Measures to expand provision of substitute opioids to diseased brains have included generation of new sources of funding as well as increasing provision of the opioids methadone and suboxone to individuals who are incarcerated and releasing back to communities where their lives were impacted by problem compulsive use of opioids.
The continuously rising opioid high-risk use, overdose, and deaths reported in Delaware and elsewhere in response to increased provision of the medical cure – continuing along with dissipation of pandemic stressors that were fabricated, against evidence, as causes of the continuing increases – were predicted based on all relevant lines of evidence, established for years and longer.
There has never been a body of meaningful evidence supporting effectiveness of MAT for assisting in treatment of problem opioid use, let alone as a stand-alone treatment.
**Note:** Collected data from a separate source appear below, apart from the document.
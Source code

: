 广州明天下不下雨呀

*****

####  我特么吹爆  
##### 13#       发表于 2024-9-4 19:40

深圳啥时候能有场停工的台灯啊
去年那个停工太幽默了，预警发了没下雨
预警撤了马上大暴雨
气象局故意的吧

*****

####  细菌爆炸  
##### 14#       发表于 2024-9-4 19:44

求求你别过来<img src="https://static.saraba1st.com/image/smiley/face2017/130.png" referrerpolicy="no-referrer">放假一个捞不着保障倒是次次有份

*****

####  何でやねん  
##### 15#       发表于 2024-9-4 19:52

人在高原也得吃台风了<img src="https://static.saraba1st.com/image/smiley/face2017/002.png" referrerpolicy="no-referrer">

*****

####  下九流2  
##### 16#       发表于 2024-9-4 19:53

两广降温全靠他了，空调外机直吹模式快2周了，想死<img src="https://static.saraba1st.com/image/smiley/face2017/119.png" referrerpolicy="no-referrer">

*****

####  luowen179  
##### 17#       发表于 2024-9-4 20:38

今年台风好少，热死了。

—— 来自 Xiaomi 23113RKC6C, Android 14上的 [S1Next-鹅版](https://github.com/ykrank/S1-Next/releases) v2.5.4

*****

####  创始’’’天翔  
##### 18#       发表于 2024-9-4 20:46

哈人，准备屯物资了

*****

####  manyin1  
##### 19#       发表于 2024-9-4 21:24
Just very useful deceptions spun by research illiterate, popularizing writers
The consensus for MAT manufactured by media, research and medical experts represents a continuation of the same medical/media collusion that fabricated the deceptions generating runaway dispensing of opioids for a non-medical condition and generating the opioid crisis.
Rather than providing treatment benefit for compulsive misuse of opioids, MAT has served to infuse diverted, abused, addictive opioids into street economies of illicit opioid use, worsening the crisis.
That effect remains supported when deceptive, fabricated distractions to explain or confuse the continuously worsening crisis – as MAT provision has expanded – are factored out by invalidation including manufactured causal relationships for fentanyl and pandemic stressors including social isolation and other stressors.
The increasingly lethal opioid crisis fueled by American Medicine’s cure for it was no less predictable than American Medicine’s generation of the crisis.